And now, from the Clueless $hit Rich People Say files, we have this gem. Fashion designer and daughter of a Beatle Stella McCartney
does not like using the word “nanny
.” “I find that word jarring,
” the busy mother of four says.
Fair enough! Most of the people I know who employ someone to watch their kids regularly don’t like the word “nanny,” either. It’s rah-ther old-fashioned and Dowager Countessy. So they use words like “sitter” or “caretaker.” But Stella, she’s looking for a little something more cozy than that. “I tell her [the nanny], ‘I just want to call you my friend.‘”
Oh lord, can you imagine how that conversation goes down from the nanny friend caretaker’s perspective?
Stella: You know, ah… what’s your name again?
Donna: Donna. My name is Donna.
Stella: Right. You know, I do hate calling you the nanny. It’s just so jarring.

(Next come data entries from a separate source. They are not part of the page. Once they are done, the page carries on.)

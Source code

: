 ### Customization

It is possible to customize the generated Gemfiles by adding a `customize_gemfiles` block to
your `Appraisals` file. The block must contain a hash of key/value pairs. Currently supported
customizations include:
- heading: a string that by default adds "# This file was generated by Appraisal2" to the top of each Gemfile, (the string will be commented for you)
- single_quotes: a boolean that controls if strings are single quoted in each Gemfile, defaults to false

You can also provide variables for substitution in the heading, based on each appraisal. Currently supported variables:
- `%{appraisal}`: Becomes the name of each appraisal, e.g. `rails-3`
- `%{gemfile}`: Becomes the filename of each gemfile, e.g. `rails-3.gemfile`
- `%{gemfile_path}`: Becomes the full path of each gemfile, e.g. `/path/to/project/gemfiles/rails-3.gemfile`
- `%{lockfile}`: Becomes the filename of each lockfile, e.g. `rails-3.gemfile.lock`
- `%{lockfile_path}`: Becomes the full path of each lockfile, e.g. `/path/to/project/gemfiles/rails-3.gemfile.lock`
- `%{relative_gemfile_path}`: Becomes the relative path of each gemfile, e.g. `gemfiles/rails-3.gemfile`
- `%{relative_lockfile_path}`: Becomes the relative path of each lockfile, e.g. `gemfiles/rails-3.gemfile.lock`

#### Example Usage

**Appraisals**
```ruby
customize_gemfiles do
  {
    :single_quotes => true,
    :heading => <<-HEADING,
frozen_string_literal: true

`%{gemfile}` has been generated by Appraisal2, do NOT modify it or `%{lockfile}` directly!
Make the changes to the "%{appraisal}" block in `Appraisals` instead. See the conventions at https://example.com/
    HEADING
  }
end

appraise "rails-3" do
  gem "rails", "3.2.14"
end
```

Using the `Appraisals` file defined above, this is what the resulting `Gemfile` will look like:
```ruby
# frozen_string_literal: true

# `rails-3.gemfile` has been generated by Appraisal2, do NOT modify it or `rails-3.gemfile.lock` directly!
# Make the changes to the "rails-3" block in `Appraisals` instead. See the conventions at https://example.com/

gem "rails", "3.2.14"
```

Donna: Jarring, yes, that’s one way to put it…
Stella: Right. I just want to call you my friend.
Donna: Ms. McCartney, how about you just call me Donna?
Stella: Yes, yes, I’m quite sure of this. I’ll call you my friend.
Let me ask you a question: Do you think Donna, in turn, feels comfortable calling Stella McCartney “my friend?” “Oh that’s my friend, the woman who pays me to take care of her children. For money, not out of the goodness of my heart.” Please. Someone who can fire you is not your friend. She is your employer. And you can be friendly and supportive and even enjoy each other’s company. But you are not “friends.” Not with that power imbalance. (And I think this situation is really different from asking a real friend to watch your kids every once in a while.)
Oh Stella. I know this is coming from a good place. You mean well. Having servants is just so… awkward! Isn’t it? And you want everyone to be happy and comfortable so they can do their best. But calling the person who watches your children — who you are completely justified in hiring, by the way — your “friend” is just unfair. And it’s also kind of presumptuous and disrespectful.
I’m with Donna. Forget the labels. Just call her by her given name, pay her well, be clear about your expectations, and thank her for a job well done. That’s all any employee wants.
Would you ever call a sitter you pay to watch your kids your friend?